With every genre or subculture, you have two constants. The first is a patois sans glossary, a shorthand that everybody inside understands but that can’t really be explained without experience. If you explain it, you’re likely to explain too much, and that destroys the magic. The other is that there’s always one item or concept that perfectly encapsulates that little part of the culture that defies explanation. Think of an Euclidean ideal for the inherent mystery, that accents the mystery because of its rarity and memetic power. Don’t think of a splinter of the True Cross, but think of the sole surviving nail.

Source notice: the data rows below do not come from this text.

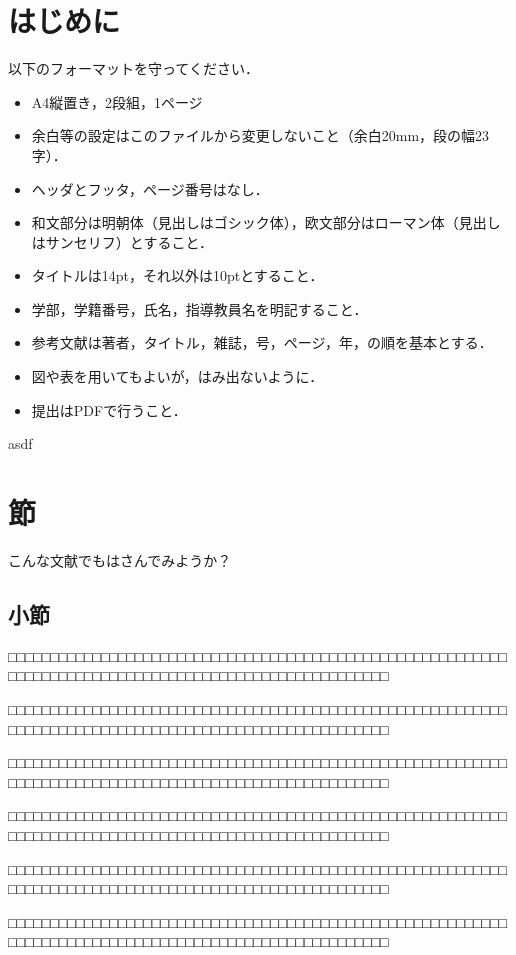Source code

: 

\section{はじめに}
以下のフォーマットを守ってください．
\begin{itemize}
\item
A4縦置き，2段組，1ページ
\item
余白等の設定はこのファイルから変更しないこと（余白20mm，段の幅23字）．
\item
ヘッダとフッタ，ページ番号はなし．
\item
和文部分は明朝体（見出しはゴシック体），欧文部分はローマン体（見出しはサンセリフ）とすること．
\item
タイトルは14pt，それ以外は10ptとすること．
\item
学部，学籍番号，氏名，指導教員名を明記すること．
\item
参考文献は著者，タイトル，雑誌，号，ページ，年，の順を基本とする．
\item
図や表を用いてもよいが，はみ出ないように．
\item
提出はPDFで行うこと．
\end{itemize}
asdf
\section{節}
こんな文献でもはさんでみようか\cite{Arakawa96}？
\subsection{小節}

□□□□□□□□□□□□□□□□□□□□□□□□□□□□□□□□□□□□□□□□□□□□□□□□□□□□□□□□□□□□□□□□□□□□□□□□□□□□□□□□□□□□□□□□□□□□□□□□□□□□□□□□

□□□□□□□□□□□□□□□□□□□□□□□□□□□□□□□□□□□□□□□□□□□□□□□□□□□□□□□□□□□□□□□□□□□□□□□□□□□□□□□□□□□□□□□□□□□□□□□□□□□□□□□□

□□□□□□□□□□□□□□□□□□□□□□□□□□□□□□□□□□□□□□□□□□□□□□□□□□□□□□□□□□□□□□□□□□□□□□□□□□□□□□□□□□□□□□□□□□□□□□□□□□□□□□□□

□□□□□□□□□□□□□□□□□□□□□□□□□□□□□□□□□□□□□□□□□□□□□□□□□□□□□□□□□□□□□□□□□□□□□□□□□□□□□□□□□□□□□□□□□□□□□□□□□□□□□□□□

□□□□□□□□□□□□□□□□□□□□□□□□□□□□□□□□□□□□□□□□□□□□□□□□□□□□□□□□□□□□□□□□□□□□□□□□□□□□□□□□□□□□□□□□□□□□□□□□□□□□□□□□

□□□□□□□□□□□□□□□□□□□□□□□□□□□□□□□□□□□□□□□□□□□□□□□□□□□□□□□□□□□□□□□□□□□□□□□□□□□□□□□□□□□□□□□□□□□□□□□□□□□□□□□□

After a while, after you’ve gone past the collecting stage and the composing stage and the cooking stage and the “bleeding Dole Whip and rum” stage, you start to hear from your fellow tiki enthusiasts about the Golden Moai. Hints, suggestions, hidden longings. Naturally, it’s not actually gold: the idea of an actual golden sculpture being shuttled on Polynesian outriggers is as ridiculous as M-60 mounts on a Viking longboat. The suppositions, though, when people who searched or even claimed to view it got a little into their cups late at night, was that it might as well have been. This wonderful artifact, carved from a stone that evoked greenstone and rainbow obsidian, was inherently ridiculous. Even more ridiculous was that if you stared into the stone’s deep shifting iridescence long enough, it tapped into the viewer’s longing and helped them get there. People say lots, and drunk people say lots more, and the Golden Moai was just one of those tales that touched all of the buttons in your head.

Yes, naturally it hit all of my own buttons. Yes, I searched for years, for hints and clues as to where it was. Every time someone found it, they made a point of hiding it somewhere else. If you didn’t give it up after you found it, the magic wouldn’t happen, and the better the hiding spot, the better the magic worked. The previous handler was absolutely brilliant in hiding it, but receipts and travel logs and passport stamps will tell. There’s no need to go through all of that now. All that mattered is that I dug it out of a cairn of rock in what used to be Leilani Estates in Hawaii, looked deep into the iridescence that looked so much like a solidified gold and green dust devil, and wished desperately to leave. To go somewhere I could be alone with my thoughts, a tropical paradise with no demands on my time other than what I chose. The ultimate dream of every tiki advocate, right?

I’m glad that I learned navigation by astronomy, because it not only gave me an idea of where I went, but when. I found my tropical paradise, all right: to the best I can figure, I’m somewhere in what will become the Chatham Islands off the east coast of New Zealand. As to when, the first tipoff came from literally tripping over a dinosaur within a minute of getting here. Beautiful beaches and palm trees that would be even more enjoyable if those beaches weren’t patrolled by those dinosaurs. The islands don’t have parrots, but toothed birds with that same level of curiosity, and they’re absolutely fascinated by my hair. There’s a weird egg-laying mammal here, looking like an otter with a opossum’s face, that’s the birds’ favorite prey, and they gather in flocks of about 20 or so to take them out. Well, this mammal’s fur is the same color as my hair, which is why, besides the big dinosaurs wandering the beaches looking for dead fish and sea reptiles among the flotsam, I don’t sleep on the beaches. The fishing is great, if you don’t get your catch stolen by those sea reptiles or, worse, even bigger fish, and you do NOT want to go swimming. Other than that, it’s absolutely wonderful. I promise.

Here’s hoping that the next person searching for the moai gets what they want. Me, I’d kill a dinosaur for a Dole Whip right now.

Dimensions (width/height/depth): 18″ x 24″ x 18″ (45.72 cm x 60.96 cm x 45.72 cm)

Plant: N/A

Construction: Glass enclosure. polystyrene foam, vacuum-formed plastic, found items.